There’s a problem.  Lo was the victim of a home invasion shortly before leaving port in England for Norway and is still badly shaken from the experience.  Yes, she is on edge and possibly she drank a little more than she should but she is positive that she spoke with the woman next door in cabin 10 and later in the evening saw a person thrown overboard from that veranda.  She knows what she saw, but no one believes her, especially since cabin 10 is empty because the person who was supposed to occupy it, a man, cancelled at the last minute. Did she really see what she thought she saw?  If so, who was thrown overboard?  And does that mean she’s on board with a murderer?

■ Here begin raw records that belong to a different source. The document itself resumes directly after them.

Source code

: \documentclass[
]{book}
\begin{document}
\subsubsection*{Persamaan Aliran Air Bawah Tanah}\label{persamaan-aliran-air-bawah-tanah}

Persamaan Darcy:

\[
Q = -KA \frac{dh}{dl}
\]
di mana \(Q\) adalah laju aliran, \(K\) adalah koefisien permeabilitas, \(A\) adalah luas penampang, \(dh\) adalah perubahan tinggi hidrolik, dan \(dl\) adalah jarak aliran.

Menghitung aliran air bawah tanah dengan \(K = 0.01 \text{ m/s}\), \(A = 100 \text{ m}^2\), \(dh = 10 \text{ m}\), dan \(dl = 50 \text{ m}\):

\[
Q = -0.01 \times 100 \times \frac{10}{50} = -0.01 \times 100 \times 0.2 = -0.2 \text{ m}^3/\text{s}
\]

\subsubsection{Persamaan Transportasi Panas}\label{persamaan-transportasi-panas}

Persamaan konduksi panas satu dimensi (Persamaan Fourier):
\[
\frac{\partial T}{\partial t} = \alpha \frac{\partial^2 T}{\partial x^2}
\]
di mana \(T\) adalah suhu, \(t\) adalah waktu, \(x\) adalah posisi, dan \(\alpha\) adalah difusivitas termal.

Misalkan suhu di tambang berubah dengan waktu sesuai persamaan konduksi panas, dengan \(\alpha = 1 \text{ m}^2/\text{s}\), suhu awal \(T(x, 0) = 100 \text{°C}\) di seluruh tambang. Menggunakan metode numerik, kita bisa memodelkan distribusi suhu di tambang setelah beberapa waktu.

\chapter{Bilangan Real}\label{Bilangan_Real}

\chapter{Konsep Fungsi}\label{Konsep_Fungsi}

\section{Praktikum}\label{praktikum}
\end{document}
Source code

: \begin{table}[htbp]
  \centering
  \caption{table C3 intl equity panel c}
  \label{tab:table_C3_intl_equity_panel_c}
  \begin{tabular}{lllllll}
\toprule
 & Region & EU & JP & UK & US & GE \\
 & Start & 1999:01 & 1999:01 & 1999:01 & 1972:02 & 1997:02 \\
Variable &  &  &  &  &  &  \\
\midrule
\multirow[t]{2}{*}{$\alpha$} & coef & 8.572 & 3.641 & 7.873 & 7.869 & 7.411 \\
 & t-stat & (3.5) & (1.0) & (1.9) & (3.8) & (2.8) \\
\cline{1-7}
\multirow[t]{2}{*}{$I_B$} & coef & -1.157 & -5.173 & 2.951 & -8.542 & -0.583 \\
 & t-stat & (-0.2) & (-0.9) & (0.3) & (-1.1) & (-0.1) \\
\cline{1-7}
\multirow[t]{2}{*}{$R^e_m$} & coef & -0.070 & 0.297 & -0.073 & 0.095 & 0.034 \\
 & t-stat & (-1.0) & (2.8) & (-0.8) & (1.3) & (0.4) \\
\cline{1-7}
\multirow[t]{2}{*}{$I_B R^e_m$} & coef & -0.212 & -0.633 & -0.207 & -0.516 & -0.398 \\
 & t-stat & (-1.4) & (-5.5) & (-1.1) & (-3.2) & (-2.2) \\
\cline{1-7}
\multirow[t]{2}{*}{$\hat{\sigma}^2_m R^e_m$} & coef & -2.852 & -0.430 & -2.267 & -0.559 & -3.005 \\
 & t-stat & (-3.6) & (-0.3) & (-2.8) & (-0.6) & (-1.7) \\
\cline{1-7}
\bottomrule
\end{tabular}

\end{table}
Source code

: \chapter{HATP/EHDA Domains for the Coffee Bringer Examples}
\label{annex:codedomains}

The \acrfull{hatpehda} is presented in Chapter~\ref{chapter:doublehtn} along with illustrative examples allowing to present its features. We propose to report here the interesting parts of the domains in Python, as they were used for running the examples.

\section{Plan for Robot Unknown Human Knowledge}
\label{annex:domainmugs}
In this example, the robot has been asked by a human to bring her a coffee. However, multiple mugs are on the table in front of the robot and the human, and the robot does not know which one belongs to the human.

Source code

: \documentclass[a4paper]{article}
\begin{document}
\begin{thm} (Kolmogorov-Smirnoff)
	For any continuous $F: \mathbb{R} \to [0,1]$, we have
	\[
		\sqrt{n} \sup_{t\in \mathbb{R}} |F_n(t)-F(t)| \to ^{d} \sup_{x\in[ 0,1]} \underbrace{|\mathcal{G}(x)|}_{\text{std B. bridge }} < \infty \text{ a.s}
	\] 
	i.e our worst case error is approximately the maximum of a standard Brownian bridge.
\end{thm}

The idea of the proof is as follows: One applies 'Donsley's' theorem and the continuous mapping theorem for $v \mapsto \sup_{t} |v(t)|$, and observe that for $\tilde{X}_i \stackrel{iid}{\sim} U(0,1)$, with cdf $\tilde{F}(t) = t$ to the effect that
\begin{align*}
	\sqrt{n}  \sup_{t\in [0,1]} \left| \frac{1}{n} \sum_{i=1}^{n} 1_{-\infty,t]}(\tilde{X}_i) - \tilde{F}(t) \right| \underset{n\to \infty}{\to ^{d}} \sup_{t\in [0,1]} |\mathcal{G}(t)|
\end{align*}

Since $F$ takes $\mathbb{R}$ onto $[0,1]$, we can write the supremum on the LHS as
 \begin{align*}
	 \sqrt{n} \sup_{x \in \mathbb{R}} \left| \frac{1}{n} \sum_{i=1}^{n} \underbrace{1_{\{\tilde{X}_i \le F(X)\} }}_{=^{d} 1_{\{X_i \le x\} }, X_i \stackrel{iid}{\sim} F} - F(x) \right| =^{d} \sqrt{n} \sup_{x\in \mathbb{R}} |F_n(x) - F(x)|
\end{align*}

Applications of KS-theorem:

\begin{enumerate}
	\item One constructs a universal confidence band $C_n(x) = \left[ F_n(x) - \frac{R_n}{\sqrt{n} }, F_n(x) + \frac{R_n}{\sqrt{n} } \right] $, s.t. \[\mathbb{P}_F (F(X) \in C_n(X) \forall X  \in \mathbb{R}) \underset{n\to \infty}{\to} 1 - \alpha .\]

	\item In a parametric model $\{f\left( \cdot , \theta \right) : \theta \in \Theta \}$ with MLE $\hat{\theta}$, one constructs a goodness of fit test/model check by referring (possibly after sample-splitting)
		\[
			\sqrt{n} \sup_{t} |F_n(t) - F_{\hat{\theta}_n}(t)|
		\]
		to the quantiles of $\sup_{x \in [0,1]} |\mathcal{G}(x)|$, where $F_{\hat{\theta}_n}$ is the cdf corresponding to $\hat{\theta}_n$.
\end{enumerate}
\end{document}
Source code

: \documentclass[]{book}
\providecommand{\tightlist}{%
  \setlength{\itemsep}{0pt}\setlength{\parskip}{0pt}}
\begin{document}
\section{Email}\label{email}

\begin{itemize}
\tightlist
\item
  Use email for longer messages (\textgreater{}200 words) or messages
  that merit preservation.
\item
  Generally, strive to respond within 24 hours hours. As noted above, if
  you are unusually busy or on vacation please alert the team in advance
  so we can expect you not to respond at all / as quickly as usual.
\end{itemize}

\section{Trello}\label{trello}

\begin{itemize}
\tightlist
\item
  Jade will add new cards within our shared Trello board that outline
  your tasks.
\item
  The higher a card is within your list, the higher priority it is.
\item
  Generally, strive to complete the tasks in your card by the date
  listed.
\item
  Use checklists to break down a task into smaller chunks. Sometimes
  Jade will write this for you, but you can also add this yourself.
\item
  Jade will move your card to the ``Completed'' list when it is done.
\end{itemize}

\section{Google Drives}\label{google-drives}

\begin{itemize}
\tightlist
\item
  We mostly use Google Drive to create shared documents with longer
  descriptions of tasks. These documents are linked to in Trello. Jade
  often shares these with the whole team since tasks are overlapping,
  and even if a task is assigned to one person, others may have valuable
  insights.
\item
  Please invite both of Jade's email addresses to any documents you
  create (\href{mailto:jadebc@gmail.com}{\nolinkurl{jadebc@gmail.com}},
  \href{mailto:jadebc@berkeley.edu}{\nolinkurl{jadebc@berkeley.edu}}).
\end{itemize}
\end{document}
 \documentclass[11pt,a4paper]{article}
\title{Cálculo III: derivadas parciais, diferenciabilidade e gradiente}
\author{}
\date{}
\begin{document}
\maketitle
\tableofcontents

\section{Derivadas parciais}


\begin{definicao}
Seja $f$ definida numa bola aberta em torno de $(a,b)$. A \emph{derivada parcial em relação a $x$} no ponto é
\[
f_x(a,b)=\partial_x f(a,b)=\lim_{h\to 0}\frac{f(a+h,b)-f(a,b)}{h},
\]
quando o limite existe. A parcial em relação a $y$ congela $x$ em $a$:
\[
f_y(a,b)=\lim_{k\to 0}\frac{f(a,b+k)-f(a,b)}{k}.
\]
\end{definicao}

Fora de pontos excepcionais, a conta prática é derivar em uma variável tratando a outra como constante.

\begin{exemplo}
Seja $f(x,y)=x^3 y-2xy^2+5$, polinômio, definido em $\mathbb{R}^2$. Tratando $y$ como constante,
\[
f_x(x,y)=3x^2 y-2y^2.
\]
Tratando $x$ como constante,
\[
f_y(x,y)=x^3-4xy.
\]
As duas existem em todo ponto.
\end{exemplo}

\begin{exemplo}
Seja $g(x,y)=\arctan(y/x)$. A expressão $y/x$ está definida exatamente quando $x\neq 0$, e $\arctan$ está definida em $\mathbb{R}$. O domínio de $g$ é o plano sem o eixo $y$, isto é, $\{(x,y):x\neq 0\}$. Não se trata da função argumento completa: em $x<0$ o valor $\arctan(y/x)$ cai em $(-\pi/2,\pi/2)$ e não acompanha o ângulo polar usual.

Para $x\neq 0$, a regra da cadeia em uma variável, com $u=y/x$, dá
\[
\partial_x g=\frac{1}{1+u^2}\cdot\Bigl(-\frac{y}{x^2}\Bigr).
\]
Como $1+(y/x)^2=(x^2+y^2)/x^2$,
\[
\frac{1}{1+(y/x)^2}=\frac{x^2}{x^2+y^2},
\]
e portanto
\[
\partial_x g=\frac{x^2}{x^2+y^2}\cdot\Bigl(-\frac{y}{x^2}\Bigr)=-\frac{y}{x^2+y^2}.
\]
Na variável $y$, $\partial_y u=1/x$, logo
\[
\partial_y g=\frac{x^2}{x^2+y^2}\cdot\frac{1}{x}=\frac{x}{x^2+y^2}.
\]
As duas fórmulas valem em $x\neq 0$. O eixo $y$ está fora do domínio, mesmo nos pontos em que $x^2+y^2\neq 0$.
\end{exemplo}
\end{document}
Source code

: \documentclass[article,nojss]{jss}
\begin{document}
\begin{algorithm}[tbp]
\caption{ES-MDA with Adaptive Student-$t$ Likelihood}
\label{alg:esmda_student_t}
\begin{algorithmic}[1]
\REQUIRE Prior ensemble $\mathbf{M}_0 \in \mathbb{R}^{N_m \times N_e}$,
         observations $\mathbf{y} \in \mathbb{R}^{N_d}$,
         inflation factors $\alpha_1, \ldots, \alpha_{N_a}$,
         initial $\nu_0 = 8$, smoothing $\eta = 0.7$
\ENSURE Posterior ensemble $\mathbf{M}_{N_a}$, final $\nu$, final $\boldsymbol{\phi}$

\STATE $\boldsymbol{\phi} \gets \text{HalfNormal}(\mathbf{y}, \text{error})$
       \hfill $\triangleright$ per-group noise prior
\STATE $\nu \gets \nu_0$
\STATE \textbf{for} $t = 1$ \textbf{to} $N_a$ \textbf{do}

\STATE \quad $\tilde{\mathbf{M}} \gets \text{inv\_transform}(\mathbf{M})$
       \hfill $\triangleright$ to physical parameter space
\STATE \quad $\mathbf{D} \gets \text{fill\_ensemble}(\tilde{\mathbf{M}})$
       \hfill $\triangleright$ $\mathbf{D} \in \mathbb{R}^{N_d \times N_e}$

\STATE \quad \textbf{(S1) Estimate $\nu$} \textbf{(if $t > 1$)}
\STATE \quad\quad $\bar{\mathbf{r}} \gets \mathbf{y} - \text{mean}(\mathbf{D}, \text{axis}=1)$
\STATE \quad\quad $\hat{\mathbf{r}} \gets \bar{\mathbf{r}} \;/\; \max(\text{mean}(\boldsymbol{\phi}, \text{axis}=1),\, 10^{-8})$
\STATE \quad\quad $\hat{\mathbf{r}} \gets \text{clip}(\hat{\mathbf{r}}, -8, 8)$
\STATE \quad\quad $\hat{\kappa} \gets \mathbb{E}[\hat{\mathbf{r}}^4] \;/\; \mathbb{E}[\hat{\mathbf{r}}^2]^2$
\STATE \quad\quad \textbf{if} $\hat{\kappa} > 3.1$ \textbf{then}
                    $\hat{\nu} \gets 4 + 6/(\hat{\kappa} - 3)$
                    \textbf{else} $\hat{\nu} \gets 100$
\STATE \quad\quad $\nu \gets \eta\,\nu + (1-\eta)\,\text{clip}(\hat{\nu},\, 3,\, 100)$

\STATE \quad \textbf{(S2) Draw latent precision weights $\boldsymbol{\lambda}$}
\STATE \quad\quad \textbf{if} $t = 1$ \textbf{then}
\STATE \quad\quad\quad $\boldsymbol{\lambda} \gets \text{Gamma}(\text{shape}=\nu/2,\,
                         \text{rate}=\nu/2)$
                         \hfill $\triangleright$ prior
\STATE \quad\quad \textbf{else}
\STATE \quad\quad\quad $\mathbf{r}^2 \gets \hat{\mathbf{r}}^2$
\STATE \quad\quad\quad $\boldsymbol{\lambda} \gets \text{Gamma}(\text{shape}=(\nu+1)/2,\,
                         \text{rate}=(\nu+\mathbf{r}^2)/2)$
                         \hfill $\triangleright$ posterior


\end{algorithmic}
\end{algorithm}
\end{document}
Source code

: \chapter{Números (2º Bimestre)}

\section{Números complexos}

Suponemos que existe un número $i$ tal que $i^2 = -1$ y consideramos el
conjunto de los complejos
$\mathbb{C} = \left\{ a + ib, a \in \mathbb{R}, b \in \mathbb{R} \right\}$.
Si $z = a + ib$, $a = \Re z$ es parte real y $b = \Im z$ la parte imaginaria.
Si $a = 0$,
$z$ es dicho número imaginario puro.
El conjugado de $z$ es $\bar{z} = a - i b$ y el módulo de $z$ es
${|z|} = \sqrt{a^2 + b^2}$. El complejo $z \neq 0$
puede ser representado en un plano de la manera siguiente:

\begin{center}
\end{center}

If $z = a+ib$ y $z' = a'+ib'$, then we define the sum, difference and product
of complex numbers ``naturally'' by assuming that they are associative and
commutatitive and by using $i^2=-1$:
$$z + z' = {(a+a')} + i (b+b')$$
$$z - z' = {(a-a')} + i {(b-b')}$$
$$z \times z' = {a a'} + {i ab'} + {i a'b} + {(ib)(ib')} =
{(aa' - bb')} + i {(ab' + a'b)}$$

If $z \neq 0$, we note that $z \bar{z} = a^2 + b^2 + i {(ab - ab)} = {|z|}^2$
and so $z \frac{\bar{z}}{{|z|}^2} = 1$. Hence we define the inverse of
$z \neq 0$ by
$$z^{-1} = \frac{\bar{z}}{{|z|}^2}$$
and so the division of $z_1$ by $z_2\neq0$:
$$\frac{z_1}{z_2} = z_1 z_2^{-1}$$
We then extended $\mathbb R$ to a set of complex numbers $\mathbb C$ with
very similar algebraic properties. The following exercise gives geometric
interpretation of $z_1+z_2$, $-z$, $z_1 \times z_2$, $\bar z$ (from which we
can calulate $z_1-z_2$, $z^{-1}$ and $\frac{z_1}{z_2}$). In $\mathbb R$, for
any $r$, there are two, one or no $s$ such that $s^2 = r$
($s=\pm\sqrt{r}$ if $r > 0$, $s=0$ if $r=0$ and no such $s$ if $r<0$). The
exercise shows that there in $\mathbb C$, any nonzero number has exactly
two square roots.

Don’t read this book if you are thinking of taking a cruise any time soon. Granted, you’re only in danger if you witness an awful event, but maybe don’t take any chances.  I really enjoyed Ware’s debut In a Dark, Dark Wood but while I liked this one, I wasn’t as thrilled with it overall.  The twists were good, but I had difficulty identifying with a character that kept making similar mistakes and was at times hard to like.  A decent thriller, but read her first if you want to try this author.

Friday, August 26, 2016

Dark Matter by Blake Crouch

Dark Matter by Blake Crouch

On his way back from buying a carton of ice cream for his wife and son, Jason Desson is kidnapped at gunpoint, drugged and forced into a futuristic looking cube sitting in the middle of an abandoned warehouse.  He wakes up on a floor somewhere else where lots of people are welcoming him back after being gone for over a year.  Jason is really confused, but he doesn’t quite let anyone know because one thing is giving him pause.  That cube was really similar to a teeny-tiny prototype he drew up in his mind back in his graduate school days to allow an object to simultaneously exist in different states (think Schrodinger's Cat a zillion-fold) and if that is what it was then what in the heck just happened?!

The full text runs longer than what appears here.